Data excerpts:
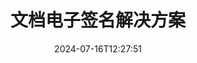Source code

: ---
############################# Static ############################
layout: "family"
date:  2024-07-16T12:27:51
draft: false

product: "Signature"
product_tag: "signature"

lang: zh

############################# Head ############################
head_title: "C# .NET、Java、Node.js 数字签名应用程序"
head_description: "将 .NET、Java 或 Node.js 应用程序中的电子签名与 GroupDocs.Signature 集成。签署流行的商业文档格式。"

############################# Header ############################
title: "文档电子签名解决方案"
description:  |
  使用我们为程序员和最终用户提供的灵活 API 和基于应用程序的解决方案，在任何平台上签署数字文档和图像。

  使用高级方法搜索和修改以前添加的签名。

  使用数字证书保护文档免受更改并控制隐藏的元数据。

############################# Supported Platforms ###############################
supported_platforms:
  enable: true
  head_title: "选择您的平台"
  title: "平台独立性"
  description: "GroupDocs.Signature 库支持以下操作系统和框架："
  details_link_title: "了解更多"

  items:
    # items loop
    - title: ".NET"
      description: GroupDocs.Signature .NET 
      color: "blue"
      tag: "net"
      link: "/signature/net/"
      features_link: "https://docs.groupdocs.com/signature/net/system-requirements/"
      features:
          # features loop
          - rows: "3"
            content: |
                    .NET Framework 4.6.2 or higher <br> .NET Core 3.0 or higher <br> .NET 6.0 or higher
      
          # features loop
          - rows: "4"
            content: |
                    Windows <br> Linux <br> Mac OS <br> Microsoft Azure
      
          # features loop
          - rows: "3"
            content: |
                    Microsoft Visual Studio <br> JetBrains Rider <br> Microsoft Visual Code
      
          # features loop
          - rows: "1"
            content: |
                    60+ file formats
      

    # items loop
    - title: "Java"
      description: GroupDocs.Signature Java
      color: "red"
      tag: "java"
      link: "/signature/java/"
      features_link: "https://docs.groupdocs.com/signature/java/system-requirements/"
      features:
          # features loop
          - rows: "3"
            content: |
                    Java 8 or higher
      
          # features loop
          - rows: "4"
            content: |
                    Windows <br> Linux <br> Mac OS
      
          # features loop
          - rows: "3"
            content: |
                    IntelliJ IDEA <br> Eclipse <br> NetBeans
      
          # features loop
          - rows: "1"
            content: |
                    60+ file formats

    # items loop
    - title: "Node.js"
      description: GroupDocs.Signature Node.js
      color: "green"
      tag: "nodejs-java"
      link: "/signature/nodejs-java/"
      features_link: "https://docs.groupdocs.com/signature/"
      features:
          # features loop
          - rows: "3"
            content: |
                    Node.js 16+ and J2SE 8.0 (1.8)+
      
          # features loop
          - rows: "4"
            content: |
                    Windows <br> Linux <br> Mac OS
      
          # features loop
          - rows: "3"
            content: |
                    Atom <br> Visual Studio Code <br> 任何其他文本编辑器
      
          # features loop
          - rows: "1"
            content: |
                    60+ file formats

############################# Features ###############################
features:
  enable: true
  title: "GroupDocs.Signature 主要功能"
  description: "我们的解决方案旨在向流行的文档和文件格式添加各种类型的签名。轻松丰富您的业务流程。"

  items:
    # items loop
    - icon: "additional"
      title: "通过签名丰富您的数据"
      content: "将文本、图像、水印等附加到您的业务文档中。"

    # items loop
    - icon: "protect"
      title: "保护文档内容"
      content: "通过使用数字证书密封来禁止文档更改。"

    # items loop
    - icon: "search"
      title: "添加隐藏数据和条形码"
      content: "使用元数据存储不可见信息或在页面上放置自定义条形码。"

    # items loop
    - icon: "manipulate"
      title: "操纵签名"
      content: "搜索、更新或删除之前添加的所有签名。"

############################# Code samples ############################
code_samples:
  enable: true
  title: "使用签名保护您的文件"
  description: "GroupDocs.Signature 代码示例"
  items:
    # code sample loop
    - title: "生成并添加二维码"
      content: |
       GroupDocs.Signature 允许我们生成 QR 码并将其添加到具有受支持格式的文档中。提供必须签名的文档的路径，并设置所需的 QR 码文本和视觉选项。您可以将生成的二维码图像放置在任何文档页面的任何区域。
      samples:
        - language: "C#"
          color: "blue"
          content: |
            ```csharp {style=abap}   
            // 指定要签署的文件
            using (Signature signature = new Signature("source.docx"))
            {
                // 创建 QR 码标志选项
                QrCodeSignOptions options = new QrCodeSignOptions("JohnSmith")
                {
                    // 设置 QR 码选项
                    EncodeType = QrCodeTypes.QR,
                    Left = 50,
                    Top = 150,
                };

                // 签名并保存处理后的文件
                SignResult result = signature.Sign("result.docx", options);
            }
            ```
        - language: "Java"
          color: "red"
          content: |
            ```java {style=abap}   
            // 指定要签署的文件
            Signature signature = new Signature("source.docx");

            // 创建 QR 码标志选项
            QrCodeSignOptions options = new QrCodeSignOptions("JohnSmith");

            // 设置 QR 码选项
            options.setEncodeType(QrCodeTypes.QR);
            options.setLeft(50);
            options.setTop(100);

            // 签名并保存处理后的文件
            signature.sign("result.docx", options);
            ```
        - language: "TypeScript"
          color: "green"
          content: |
            ```javascript {style=abap}  
            const signatureLib = require('@groupdocs/groupdocs.signature')

            // 指定要签署的文件
            const signature = new signatureLib.Signature('source.docx');

            // 创建 QR 码标志选项
            const options = new signatureLib.QrCodeSignOptions('JohnSmith');

            // 设置 QR 码选项
            options.setEncodeType(signatureLib.QrCodeTypes.QR);
            options.setLeft(50);
            options.setTop(100);

            // 签名并保存处理后的文件
            signature.sign('result.docx', options);
            ```

############################# Supported Formats ###############################
formats:
  enable: true
  title: "支持 60 多种文件格式"
  description: "GroupDocs.Signature 支持几乎所有流行的文件格式"

############################# Metrics ###############################
metrics:
  enable: true
  title: "我们的图书馆统计数据"
  description: "检查关键产品指标，揭示对我们的成就、影响和增长的见解"

  items:
    # items loop
    - number: "50+"
      title: "支持的格式"
      content: "签署 60 多种最流行的商业文件格式。"

    # items loop
    - number: "500k"
      title: "NuGet 下载"
      content: ".NET 的 GroupDocs.Signature 是一个流行的库，在 NuGet 上的下载量超过 550,000 次。"

    # items loop
    - number: "15k"
      title: "Maven 下载"
      content: "Java 开发人员已在 Maven 上下载 GroupDocs.Signature 超过 15K 次。"

    # items loop
    - number: "140+"
      title: "快乐的顾客"
      content: "全球的个人开发者和顶级公司使用我们的产品来构建创新的解决方案。"


############################# Customers ###############################
customers:
  enable: true
  title: "我们满意的客户"
  description: "GroupDocs 库被世界各地的全球知名和杰出品牌所采用"

  items:
    # items loop
    - title: "BenQ Corporation"
      logo: "benq"
      
    # items loop
    - title: "Nasdaq Stock Market"
      logo: "nasdaq"
      
    # items loop
    - title: "AT&T Inc."
      logo: "att"
      
    # items loop
    - title: "Customer logo AstraZeneca"
      logo: "astrazeneca"
      
    # items loop
    - title: "Central Bank of Argentina"
      logo: "argentinacentralbank"
      
    # items loop
    - title: "Roche Holding AG"
      logo: "roche"
      
    # items loop
    - title: "Capita"
      logo: "capita"
      
    # items loop
    - title: "Axa S.A."
      logo: "axa"
      
    # items loop
    - title: "Instructure Inc."
      logo: "instructure"
      
    # items loop
    - title: "Wipro"
      logo: "wipro"


############################# Actions ###############################
actions:
  enable: true
  title: "准备好开始了吗？"
  description: "在您的平台上免费试用 GroupDocs.Signature 功能"

  items:
    # items loop
    - title: ".NET"
      color: "blue"
      link: "/signature/net/"

    # items loop
    - title: "Java"
      color: "red"
      link: "/signature/java/"

    # items loop
    - title: "Node.js"
      color: "green"
      link: "/signature/nodejs-java/"      

############################# FAQ ###############################
faq:
  enable: true
  title: "经常问的问题"
  description: "探索我们的常见问题"

  items:
    # items loop
    - question: "GroupDocs.Signature 是否需要任何外部库来进行文档签名？"
      answer: "不，GroupDocs.Signature 独立工作。没有 Adob​​e Acrobat、Microsoft Office 等第三方依赖项。"

    # items loop
    - question: "购买前是否可以测试 GroupDocs.Signature 功能？"
      answer: "绝对地！ GroupDocs.Signature 提供免费试用。安装它并探索它的功能。请注意，试用版会向您的文档添加“试用徽章”，并且仅处理前 3 页。要获得完整体验，请获取免费的 30 天临时许可证来访问所有功能。请参阅[临时许可证](https://purchase.groupdocs.com/temporary-license/) 下的详细信息。"

    # items loop
    - question: "提供哪些许可证类型？"
      answer: "正在寻找 GroupDocs.Signature 许可证？我们提供根据您的需求量身定制的各种选项。根据团队规模、部署位置（单个办公室或远程工作场所）以及最终客户分发是否需要与客户共享 SDK/API 进行选择。或者，您也可以选择按月计费的使用许可证，只需按使用量付费。在 [价钱](https://purchase.groupdocs.com/pricing/signature/net/) 下找到最适合您的价格。"

############################# Cloud Links ###############################
cloud_links:
  enable: true
  title: "GroupDocs.Signature 低代码 API"
  description: "通过我们基于云的 REST API 使用您的应用程序签署文件。"
  
  items:
    # items loop
    - title: "GroupDocs.Signature Cloud for cURL"
      content: "使用 cURL RESTful API 在 PDF、Word、Excel、PowerPoint、JPEG 和许多其他文件格式上添加签名。"
      icon: "groupdocs_signature-for-curl"
      link: "https://products.groupdocs.cloud/signature/curl"

    # items loop
    - title: "GroupDocs.Signature Cloud for .NET"
      content: "通过 Cloud SDK 签署文档来丰富您的 .NET 应用程序。以您自己的方式保护业务文档。"
      icon: "groupdocs_signature-for-net"
      link: "https://products.groupdocs.cloud/signature/net"

    # items loop
    - title: "GroupDocs.Signature Cloud for Java"
      content: "GroupDocs.Signature SDK 授予您的 Java 应用程序签署任何文件的各种可能性。"
      icon: "groupdocs_signature-for-java"
      link: "https://products.groupdocs.cloud/signature/java"

############################# App links ###############################
app_links:
  enable: true
  title: "GroupDocs.Signature 网络应用"
  description: "GroupDocs.Signature 提供了一个免费的网络应用程序，您可以在其中签署文档。可以通过您喜爱的浏览器免费对 60 多种流行的文件格式进行签名。"

  items:
    # items loop
    - title: "GroupDocs.Signature Total"
      content: "可通过任何设备在文档上签名的在线工具。"
      icon: "groupdocs_watermark-app"
      link: "https://products.groupdocs.app/signature/total"

    # items loop
    - title: "GroupDocs.Signature DOCX"
      content: "在线签署 MS Word DOCX。"
      icon: "groupdocs_words-app"
      link: "https://products.groupdocs.app/signature/docx"

    # items loop
    - title: "GroupDocs.Signature PDF"
      content: "在线保护 PDF 文档。"
      icon: "groupdocs_pdf-app"
      link: "https://products.groupdocs.app/signature/pdf"


      


---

## Aim of the task
Copy the records above exactly, from the first line through the line containing "Microsoft Visual Studio", and leave out the pictures.

## Answer for this exercise
Source code

: ---
############################# Static ############################
layout: "family"
date:  2024-07-16T12:27:51
draft: false

product: "Signature"
product_tag: "signature"

lang: zh

############################# Head ############################
head_title: "C# .NET、Java、Node.js 数字签名应用程序"
head_description: "将 .NET、Java 或 Node.js 应用程序中的电子签名与 GroupDocs.Signature 集成。签署流行的商业文档格式。"

############################# Header ############################
title: "文档电子签名解决方案"
description:  |
  使用我们为程序员和最终用户提供的灵活 API 和基于应用程序的解决方案，在任何平台上签署数字文档和图像。

  使用高级方法搜索和修改以前添加的签名。

  使用数字证书保护文档免受更改并控制隐藏的元数据。

############################# Supported Platforms ###############################
supported_platforms:
  enable: true
  head_title: "选择您的平台"
  title: "平台独立性"
  description: "GroupDocs.Signature 库支持以下操作系统和框架："
  details_link_title: "了解更多"

  items:
    # items loop
    - title: ".NET"
      description: GroupDocs.Signature .NET 
      color: "blue"
      tag: "net"
      link: "/signature/net/"
      features_link: "https://docs.groupdocs.com/signature/net/system-requirements/"
      features:
          # features loop
          - rows: "3"
            content: |
                    .NET Framework 4.6.2 or higher <br> .NET Core 3.0 or higher <br> .NET 6.0 or higher
      
          # features loop
          - rows: "4"
            content: |
                    Windows <br> Linux <br> Mac OS <br> Microsoft Azure
      
          # features loop
          - rows: "3"
            content: |
                    Microsoft Visual Studio <br> JetBrains Rider <br> Microsoft Visual Code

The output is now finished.